Single by Elliott Smith

from the album Good Will Hunting: Music from the Miramax Motion Picture
- Released: December 7, 1997
- Recorded: 1997
- Genre: Indie rock; pop;
- Length: 3:15
- Label: Capitol Records
- Songwriter: Elliott Smith

Elliott Smith singles chronology
| "Needle in the Hay" (1995) | "Miss Misery" (1997) | "Waltz #2 (XO)" (1998) |

= Miss Misery =

"Miss Misery" is a song by American singer-songwriter Elliott Smith. Featured in the closing credits and the soundtrack of the 1997 film Good Will Hunting, the song was nominated for Best Original Song in the 1998 Academy Awards.

A previous version of "Miss Misery" with different lyrics was recorded in Jackpot! Recording Studio in early 1997 and appears on the 2007 posthumous collection New Moon, with the full version appearing on the Deluxe Edition of XO. The Good Will Hunting version was re-cut at Jackpot!

== Music video ==

A music video was directed by Ross Harris, and features Smith walking around in a white suit, being followed by a policeman. The musician inserts change into expired parking meters so the policeman cannot write up tickets.
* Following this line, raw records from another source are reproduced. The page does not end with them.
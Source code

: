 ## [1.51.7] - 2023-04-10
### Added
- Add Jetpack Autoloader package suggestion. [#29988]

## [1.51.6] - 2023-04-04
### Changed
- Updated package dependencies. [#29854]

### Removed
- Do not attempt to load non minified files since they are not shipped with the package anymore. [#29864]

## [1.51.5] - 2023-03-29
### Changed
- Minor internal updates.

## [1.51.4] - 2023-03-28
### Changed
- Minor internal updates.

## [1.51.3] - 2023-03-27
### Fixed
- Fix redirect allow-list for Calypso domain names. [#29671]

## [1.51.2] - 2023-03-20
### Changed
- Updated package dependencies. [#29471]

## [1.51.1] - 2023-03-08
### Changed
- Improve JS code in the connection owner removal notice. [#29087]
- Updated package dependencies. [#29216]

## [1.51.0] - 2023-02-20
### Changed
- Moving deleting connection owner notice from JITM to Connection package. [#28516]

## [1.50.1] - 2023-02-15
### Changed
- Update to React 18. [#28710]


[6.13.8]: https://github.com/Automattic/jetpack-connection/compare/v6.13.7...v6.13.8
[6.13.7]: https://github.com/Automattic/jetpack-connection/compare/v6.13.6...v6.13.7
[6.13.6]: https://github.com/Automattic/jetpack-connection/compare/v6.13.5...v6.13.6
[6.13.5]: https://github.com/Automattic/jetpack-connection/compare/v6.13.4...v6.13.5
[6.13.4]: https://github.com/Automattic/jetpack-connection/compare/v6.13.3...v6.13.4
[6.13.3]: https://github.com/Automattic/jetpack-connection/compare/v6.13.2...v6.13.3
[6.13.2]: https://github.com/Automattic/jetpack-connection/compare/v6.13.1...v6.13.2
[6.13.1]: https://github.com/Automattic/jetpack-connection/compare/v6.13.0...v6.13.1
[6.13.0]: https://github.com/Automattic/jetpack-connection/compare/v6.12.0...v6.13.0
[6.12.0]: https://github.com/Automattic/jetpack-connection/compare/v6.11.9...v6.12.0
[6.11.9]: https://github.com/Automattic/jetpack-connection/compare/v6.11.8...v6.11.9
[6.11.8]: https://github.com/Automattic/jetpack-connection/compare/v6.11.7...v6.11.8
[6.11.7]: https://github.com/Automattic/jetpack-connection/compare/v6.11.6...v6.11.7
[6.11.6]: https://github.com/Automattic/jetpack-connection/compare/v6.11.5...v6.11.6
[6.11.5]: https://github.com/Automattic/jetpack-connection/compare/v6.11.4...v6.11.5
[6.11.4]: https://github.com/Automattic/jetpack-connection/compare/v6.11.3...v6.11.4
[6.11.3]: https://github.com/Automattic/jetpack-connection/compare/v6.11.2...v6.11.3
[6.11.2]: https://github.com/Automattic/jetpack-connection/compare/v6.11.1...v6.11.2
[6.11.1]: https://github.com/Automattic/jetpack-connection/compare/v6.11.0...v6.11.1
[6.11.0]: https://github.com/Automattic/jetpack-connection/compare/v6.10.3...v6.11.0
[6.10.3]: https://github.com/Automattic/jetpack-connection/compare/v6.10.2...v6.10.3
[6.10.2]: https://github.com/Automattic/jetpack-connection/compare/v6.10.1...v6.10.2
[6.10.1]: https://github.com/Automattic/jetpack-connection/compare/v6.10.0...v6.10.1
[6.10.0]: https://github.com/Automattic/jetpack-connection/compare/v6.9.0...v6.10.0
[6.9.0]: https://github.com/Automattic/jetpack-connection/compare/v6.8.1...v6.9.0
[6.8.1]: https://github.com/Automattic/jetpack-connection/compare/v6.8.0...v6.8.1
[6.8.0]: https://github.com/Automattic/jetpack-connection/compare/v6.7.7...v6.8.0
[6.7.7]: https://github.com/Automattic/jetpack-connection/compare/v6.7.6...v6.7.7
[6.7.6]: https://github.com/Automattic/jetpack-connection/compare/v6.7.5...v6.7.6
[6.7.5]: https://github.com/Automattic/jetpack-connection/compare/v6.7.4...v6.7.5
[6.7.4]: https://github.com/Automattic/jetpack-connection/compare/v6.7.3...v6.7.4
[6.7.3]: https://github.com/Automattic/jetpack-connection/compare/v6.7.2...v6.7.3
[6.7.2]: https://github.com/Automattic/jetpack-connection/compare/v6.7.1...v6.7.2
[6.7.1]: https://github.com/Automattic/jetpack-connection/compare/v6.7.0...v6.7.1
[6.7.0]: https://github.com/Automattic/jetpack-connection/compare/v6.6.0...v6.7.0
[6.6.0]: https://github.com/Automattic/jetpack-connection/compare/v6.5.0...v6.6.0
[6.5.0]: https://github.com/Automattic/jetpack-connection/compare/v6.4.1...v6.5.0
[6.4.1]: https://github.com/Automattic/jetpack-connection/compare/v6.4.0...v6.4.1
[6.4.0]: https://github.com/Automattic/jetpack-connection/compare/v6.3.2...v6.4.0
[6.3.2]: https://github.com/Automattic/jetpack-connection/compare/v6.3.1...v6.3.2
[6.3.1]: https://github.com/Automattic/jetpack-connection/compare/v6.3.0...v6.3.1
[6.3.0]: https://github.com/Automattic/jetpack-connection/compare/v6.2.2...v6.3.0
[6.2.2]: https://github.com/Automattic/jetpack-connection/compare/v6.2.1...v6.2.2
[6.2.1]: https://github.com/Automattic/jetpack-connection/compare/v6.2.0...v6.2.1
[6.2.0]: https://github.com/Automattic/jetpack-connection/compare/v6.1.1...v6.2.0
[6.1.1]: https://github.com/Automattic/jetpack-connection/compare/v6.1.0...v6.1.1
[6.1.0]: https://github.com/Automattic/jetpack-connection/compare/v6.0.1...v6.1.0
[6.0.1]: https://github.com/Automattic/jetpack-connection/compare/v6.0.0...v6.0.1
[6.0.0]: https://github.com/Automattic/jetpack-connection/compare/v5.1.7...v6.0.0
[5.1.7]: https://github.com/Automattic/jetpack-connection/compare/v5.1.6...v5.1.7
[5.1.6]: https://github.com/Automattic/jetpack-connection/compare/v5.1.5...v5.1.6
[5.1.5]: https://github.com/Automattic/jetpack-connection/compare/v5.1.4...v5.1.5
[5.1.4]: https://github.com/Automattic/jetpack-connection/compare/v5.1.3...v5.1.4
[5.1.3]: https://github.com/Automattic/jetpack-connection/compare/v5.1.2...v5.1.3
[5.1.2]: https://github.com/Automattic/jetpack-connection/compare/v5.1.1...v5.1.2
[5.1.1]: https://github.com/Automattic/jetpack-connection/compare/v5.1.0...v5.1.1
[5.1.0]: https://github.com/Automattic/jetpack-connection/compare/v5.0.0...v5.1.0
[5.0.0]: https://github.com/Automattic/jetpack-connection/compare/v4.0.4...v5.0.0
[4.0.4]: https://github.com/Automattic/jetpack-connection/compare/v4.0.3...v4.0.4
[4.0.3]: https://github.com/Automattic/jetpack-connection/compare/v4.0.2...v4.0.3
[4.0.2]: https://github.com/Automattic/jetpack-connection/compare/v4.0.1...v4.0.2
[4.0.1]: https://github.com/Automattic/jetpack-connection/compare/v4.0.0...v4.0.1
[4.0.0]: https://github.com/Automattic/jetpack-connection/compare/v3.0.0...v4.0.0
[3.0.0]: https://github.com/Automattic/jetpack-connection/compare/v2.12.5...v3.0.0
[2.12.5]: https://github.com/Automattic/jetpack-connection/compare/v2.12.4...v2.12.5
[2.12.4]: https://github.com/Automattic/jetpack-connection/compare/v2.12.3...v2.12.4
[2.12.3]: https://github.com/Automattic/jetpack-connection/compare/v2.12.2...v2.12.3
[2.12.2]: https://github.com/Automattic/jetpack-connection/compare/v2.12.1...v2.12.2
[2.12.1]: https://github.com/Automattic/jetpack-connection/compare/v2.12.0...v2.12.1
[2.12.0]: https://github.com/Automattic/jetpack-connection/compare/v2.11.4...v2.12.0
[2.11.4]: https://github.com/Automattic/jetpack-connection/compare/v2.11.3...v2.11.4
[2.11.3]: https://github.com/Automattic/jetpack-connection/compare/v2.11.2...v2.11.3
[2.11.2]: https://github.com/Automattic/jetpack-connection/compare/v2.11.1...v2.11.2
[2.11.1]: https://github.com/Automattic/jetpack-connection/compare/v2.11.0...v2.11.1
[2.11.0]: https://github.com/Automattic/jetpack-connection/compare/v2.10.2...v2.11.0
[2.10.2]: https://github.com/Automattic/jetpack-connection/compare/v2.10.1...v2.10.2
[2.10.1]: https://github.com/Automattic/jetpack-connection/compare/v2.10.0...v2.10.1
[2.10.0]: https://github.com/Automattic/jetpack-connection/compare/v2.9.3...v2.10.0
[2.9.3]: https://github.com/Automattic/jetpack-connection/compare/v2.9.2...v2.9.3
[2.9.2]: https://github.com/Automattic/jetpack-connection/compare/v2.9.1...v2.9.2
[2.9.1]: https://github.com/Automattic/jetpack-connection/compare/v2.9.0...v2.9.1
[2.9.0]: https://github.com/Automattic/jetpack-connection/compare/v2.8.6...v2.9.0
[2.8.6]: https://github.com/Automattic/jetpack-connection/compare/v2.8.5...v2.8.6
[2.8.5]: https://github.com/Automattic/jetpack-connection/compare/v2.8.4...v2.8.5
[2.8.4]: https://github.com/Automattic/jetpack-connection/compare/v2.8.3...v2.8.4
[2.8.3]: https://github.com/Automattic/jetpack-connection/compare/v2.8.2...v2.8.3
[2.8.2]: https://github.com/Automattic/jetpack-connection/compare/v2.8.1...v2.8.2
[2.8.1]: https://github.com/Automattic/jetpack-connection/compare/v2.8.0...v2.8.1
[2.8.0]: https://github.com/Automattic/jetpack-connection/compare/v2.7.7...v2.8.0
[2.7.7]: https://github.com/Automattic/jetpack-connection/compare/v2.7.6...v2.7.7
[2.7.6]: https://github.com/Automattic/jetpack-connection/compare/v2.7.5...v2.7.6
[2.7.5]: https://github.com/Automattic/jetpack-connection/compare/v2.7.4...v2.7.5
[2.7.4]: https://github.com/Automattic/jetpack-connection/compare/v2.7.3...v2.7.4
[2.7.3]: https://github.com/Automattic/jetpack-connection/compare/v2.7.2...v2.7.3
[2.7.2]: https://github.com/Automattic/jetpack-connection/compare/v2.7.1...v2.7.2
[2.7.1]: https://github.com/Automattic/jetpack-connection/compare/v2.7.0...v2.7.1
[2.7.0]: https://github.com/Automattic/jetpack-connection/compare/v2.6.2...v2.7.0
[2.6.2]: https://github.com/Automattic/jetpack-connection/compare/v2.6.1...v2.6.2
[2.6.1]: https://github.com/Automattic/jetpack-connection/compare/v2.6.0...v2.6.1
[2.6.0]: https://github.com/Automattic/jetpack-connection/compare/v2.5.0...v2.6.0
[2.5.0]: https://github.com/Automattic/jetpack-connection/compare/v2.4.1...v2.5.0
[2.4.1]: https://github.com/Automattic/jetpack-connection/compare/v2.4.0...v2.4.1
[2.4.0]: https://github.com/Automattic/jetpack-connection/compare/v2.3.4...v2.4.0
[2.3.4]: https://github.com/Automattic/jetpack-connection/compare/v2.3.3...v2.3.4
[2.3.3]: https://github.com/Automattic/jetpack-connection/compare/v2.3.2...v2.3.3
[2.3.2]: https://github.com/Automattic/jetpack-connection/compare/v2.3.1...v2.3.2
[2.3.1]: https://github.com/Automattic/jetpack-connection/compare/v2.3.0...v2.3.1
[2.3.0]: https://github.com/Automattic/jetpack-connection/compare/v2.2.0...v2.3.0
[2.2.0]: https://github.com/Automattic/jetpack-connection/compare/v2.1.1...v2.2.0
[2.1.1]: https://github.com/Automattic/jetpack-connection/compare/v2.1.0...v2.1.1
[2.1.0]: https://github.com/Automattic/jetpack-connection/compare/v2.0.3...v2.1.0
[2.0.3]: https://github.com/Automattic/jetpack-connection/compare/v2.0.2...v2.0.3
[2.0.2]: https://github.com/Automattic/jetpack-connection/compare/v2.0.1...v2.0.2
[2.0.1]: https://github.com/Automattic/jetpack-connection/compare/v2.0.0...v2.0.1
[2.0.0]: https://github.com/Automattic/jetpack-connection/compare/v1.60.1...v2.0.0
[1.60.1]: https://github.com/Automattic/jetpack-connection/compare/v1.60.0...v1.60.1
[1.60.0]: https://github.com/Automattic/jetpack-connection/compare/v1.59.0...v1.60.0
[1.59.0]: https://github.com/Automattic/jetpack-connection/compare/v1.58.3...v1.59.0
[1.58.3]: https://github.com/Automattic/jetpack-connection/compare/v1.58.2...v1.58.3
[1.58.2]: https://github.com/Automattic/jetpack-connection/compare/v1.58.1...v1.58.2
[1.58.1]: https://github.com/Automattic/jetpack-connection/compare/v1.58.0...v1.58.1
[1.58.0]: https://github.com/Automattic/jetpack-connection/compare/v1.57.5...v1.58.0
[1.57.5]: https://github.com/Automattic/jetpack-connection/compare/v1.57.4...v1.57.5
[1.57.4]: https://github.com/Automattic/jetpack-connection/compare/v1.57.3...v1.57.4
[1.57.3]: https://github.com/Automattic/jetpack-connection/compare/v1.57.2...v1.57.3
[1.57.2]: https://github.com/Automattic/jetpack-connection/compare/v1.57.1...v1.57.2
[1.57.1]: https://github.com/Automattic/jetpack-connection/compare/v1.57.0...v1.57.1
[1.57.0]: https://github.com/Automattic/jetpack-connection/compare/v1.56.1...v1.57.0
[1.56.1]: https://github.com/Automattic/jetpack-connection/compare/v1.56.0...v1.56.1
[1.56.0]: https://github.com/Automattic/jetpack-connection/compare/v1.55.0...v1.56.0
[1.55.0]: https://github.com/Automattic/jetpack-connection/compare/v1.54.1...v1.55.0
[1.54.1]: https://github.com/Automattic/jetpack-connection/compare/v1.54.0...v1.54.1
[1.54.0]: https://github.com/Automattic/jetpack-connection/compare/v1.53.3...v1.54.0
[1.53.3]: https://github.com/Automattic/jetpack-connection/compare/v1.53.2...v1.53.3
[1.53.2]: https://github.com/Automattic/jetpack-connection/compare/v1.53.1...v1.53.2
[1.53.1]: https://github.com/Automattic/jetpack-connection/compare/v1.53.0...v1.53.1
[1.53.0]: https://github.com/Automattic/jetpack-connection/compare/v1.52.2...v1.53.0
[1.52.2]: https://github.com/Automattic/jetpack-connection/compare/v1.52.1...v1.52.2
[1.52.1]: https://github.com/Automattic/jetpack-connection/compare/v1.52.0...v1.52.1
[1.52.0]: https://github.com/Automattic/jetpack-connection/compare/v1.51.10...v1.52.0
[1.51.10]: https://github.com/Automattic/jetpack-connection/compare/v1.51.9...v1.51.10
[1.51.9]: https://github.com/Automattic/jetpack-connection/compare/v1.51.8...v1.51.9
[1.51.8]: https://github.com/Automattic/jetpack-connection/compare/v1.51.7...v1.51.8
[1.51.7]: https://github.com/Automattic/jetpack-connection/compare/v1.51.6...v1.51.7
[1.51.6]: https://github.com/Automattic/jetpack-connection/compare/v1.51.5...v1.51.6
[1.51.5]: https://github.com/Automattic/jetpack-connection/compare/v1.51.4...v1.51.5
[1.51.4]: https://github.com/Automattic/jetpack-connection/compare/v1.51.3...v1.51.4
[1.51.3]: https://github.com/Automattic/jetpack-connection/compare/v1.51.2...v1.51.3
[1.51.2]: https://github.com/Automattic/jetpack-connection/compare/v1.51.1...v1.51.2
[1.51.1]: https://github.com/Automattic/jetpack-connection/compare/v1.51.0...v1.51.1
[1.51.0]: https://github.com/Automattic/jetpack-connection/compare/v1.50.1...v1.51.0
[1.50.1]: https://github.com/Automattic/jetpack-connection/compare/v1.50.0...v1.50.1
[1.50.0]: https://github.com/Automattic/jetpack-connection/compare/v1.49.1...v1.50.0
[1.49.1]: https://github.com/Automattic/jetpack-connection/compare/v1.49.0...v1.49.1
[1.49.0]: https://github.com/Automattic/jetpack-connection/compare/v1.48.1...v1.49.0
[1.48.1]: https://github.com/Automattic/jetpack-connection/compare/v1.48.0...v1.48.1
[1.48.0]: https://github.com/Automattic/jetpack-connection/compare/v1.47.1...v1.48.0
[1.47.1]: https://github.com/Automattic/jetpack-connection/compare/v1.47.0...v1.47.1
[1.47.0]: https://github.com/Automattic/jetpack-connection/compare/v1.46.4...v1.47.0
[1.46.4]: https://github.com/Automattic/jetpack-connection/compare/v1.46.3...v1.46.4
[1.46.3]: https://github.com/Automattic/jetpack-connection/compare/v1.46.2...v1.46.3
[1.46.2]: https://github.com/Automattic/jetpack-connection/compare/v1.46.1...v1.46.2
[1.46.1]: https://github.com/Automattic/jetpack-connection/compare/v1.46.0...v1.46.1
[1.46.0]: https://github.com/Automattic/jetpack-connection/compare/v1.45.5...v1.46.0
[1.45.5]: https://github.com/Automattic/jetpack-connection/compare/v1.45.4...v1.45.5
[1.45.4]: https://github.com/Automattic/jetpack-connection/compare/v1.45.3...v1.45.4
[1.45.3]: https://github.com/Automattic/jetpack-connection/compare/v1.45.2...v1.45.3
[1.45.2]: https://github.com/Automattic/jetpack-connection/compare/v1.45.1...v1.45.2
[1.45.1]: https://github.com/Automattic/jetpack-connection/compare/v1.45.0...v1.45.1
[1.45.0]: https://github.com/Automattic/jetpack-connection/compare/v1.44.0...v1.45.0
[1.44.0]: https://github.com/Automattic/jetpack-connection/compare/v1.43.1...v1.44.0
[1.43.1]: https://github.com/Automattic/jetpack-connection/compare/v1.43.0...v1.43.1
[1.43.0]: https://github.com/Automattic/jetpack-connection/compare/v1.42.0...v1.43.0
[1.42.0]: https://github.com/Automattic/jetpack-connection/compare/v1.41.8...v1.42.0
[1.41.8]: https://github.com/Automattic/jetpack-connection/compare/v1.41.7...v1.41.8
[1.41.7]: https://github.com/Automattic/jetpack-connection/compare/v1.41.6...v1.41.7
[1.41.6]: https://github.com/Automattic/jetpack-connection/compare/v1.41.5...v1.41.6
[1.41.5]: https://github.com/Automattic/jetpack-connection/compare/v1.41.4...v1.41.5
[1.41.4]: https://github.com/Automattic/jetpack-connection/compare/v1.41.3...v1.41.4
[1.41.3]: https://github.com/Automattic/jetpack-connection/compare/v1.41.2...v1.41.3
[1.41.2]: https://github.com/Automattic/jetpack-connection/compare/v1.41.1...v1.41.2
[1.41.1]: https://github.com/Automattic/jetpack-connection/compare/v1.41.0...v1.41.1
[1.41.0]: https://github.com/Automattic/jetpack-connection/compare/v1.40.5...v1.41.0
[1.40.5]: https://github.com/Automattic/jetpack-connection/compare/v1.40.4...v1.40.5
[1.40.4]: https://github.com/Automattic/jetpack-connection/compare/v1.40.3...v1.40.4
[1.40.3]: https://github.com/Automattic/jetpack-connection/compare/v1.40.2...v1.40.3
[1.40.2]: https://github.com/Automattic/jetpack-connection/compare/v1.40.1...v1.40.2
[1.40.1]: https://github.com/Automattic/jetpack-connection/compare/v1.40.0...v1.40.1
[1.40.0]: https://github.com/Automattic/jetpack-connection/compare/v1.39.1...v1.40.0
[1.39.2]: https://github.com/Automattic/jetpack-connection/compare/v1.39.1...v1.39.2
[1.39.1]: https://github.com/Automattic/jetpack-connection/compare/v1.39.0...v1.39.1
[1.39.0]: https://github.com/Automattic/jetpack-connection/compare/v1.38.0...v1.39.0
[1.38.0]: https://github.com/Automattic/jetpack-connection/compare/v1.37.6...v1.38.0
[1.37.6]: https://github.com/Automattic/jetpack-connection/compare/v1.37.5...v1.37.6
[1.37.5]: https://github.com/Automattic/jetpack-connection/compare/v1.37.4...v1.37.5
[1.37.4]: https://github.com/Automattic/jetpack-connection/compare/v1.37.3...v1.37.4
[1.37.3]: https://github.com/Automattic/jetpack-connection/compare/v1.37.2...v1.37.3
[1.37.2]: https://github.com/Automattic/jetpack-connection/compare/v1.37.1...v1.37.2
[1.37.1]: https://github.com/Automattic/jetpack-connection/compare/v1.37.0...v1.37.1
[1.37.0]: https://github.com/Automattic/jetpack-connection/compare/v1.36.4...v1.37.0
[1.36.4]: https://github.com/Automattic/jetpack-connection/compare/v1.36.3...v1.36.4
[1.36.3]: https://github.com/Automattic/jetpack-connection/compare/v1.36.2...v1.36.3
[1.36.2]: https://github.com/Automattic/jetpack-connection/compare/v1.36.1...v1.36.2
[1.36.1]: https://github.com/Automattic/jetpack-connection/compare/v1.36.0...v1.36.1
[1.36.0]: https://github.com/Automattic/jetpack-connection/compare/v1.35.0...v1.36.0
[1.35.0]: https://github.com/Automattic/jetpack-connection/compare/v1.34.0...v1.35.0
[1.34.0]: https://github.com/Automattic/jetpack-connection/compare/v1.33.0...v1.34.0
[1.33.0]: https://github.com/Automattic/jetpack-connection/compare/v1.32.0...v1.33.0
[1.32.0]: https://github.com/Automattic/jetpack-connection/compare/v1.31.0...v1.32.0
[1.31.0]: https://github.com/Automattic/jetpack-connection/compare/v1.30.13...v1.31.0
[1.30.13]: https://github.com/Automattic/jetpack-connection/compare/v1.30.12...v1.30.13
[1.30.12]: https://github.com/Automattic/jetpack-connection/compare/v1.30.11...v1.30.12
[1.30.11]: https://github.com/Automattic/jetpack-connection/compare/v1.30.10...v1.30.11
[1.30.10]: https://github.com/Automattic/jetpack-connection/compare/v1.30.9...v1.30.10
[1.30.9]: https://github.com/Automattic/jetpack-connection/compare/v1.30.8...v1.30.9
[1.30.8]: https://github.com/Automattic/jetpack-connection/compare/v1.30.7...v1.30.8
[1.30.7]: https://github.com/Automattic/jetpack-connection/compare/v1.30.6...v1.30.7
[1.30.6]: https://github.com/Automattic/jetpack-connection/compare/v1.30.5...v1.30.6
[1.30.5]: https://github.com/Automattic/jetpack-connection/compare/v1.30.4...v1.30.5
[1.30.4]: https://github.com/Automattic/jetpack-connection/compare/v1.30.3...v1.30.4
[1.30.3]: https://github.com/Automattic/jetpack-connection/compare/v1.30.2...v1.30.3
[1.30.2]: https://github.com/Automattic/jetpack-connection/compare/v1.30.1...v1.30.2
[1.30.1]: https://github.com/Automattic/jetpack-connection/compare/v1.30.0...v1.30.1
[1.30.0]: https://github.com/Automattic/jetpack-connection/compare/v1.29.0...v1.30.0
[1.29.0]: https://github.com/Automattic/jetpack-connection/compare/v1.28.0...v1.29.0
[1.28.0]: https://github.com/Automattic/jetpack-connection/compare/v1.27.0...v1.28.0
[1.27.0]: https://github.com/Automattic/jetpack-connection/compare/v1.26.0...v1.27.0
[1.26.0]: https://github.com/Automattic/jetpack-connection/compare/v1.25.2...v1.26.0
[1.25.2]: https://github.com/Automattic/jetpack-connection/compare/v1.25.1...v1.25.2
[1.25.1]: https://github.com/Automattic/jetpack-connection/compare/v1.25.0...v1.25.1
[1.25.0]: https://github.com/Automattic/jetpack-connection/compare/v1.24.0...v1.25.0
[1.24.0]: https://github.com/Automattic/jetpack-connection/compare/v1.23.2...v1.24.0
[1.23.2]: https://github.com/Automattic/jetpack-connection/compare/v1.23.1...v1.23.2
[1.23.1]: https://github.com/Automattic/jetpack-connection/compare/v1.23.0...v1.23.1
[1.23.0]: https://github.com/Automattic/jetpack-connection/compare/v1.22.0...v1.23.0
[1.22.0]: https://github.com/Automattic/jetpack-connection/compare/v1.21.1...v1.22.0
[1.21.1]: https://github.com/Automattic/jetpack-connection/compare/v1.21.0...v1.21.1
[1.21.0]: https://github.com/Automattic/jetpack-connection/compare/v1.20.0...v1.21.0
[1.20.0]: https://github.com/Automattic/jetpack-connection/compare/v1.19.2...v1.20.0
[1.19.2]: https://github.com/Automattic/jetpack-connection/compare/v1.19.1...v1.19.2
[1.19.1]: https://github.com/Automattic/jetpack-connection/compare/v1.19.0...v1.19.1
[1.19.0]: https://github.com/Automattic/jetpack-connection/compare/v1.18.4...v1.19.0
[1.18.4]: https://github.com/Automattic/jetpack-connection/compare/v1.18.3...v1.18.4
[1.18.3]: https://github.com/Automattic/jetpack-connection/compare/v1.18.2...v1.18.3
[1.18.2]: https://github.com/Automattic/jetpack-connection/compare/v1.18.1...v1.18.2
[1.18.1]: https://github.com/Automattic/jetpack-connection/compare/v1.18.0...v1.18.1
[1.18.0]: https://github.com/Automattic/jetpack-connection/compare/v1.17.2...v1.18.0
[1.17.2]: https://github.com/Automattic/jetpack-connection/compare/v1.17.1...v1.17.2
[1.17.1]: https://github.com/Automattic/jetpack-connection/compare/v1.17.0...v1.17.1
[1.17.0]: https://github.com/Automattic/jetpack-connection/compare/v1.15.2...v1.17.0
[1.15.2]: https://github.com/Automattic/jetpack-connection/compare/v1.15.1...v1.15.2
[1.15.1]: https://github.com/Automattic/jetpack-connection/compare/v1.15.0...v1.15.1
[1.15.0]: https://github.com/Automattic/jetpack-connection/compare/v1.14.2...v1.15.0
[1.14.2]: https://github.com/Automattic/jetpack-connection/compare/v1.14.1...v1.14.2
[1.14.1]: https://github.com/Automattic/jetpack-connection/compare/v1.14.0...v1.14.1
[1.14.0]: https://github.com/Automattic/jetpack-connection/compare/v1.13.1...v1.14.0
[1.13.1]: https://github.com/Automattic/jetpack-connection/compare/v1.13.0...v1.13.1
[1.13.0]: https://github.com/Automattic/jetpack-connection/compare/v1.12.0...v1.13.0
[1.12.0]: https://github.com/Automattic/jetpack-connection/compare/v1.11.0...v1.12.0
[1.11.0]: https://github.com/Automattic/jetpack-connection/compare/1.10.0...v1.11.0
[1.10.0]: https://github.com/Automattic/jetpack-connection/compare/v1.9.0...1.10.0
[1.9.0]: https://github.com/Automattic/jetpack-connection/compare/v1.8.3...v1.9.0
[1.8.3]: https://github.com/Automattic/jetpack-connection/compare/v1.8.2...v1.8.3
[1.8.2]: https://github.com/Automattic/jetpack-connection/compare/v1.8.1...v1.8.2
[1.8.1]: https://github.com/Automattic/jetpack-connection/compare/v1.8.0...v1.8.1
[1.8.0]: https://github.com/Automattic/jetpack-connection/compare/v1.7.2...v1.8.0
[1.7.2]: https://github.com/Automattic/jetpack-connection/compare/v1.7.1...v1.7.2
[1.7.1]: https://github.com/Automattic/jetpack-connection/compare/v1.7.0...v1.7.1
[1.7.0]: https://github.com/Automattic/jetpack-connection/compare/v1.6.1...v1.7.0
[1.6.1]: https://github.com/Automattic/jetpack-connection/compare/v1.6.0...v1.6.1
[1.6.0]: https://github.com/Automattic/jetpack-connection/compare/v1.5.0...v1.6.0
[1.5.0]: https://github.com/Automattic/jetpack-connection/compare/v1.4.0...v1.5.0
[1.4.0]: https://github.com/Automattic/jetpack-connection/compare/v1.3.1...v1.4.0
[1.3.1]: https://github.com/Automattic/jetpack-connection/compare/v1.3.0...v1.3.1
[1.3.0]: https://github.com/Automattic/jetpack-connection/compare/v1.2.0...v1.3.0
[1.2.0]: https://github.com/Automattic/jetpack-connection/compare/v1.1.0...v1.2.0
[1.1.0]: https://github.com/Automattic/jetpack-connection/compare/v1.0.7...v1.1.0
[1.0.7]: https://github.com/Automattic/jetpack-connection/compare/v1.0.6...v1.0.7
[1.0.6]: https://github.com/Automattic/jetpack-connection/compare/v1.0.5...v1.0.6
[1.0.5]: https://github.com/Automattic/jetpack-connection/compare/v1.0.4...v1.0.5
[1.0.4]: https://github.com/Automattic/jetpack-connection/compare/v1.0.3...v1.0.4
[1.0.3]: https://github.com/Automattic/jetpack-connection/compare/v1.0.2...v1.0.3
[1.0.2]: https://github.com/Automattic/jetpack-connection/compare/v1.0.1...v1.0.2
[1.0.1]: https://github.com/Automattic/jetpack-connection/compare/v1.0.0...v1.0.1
The video was shot in the Silverlake neighborhood of Los Angeles; it opens in front of the Smog Cutter dive bar, then follows Smith down both Virgil Avenue and Hoover Street.

One version of the video splices in some footage from Good Will Hunting.

== Performances ==

On March 5, 1998, Smith performed "Miss Misery" solo on acoustic guitar on Late Night with Conan O'Brien.

On March 23, 1998, Smith played an abridged version of the song at the 70th Academy Awards, accompanied by the house orchestra. Following the "shocking" nomination for the Academy Award for Best Original Song, Smith had to be convinced by the producers to perform the song at the ceremony, as he had not intended to do so. They informed him that his song would be played live that night, whether by him or by another musician of their choosing. They also reportedly rejected his style of performing sitting in a chair. Before the ceremony, Smith, responding to a reporter's question, said, "Mainly I just want to go so I can wear my white suit. I always have a great time when I wear my white suit." When Madonna announced "My Heart Will Go On" as the winner, she sarcastically remarked, "What a shocker!" She later said that she greatly admired Elliott Smith. Afterwards, Smith described the experience as "surreal" and "ridiculous, but at a certain point I threw myself into it because it seemed to make my friends happy... I walked out and Jack Nicholson was sitting about six feet away, so I avoided that area and I looked up at the balcony in the back and sang the song."

In 1998, Smith performed the song on MTV.

Although he would play "Miss Misery" in various shows throughout his career, Smith would often avoid playing it or talking about it. It was not heavily requested compared to his other songs, and in one show he dedicated it to the audience.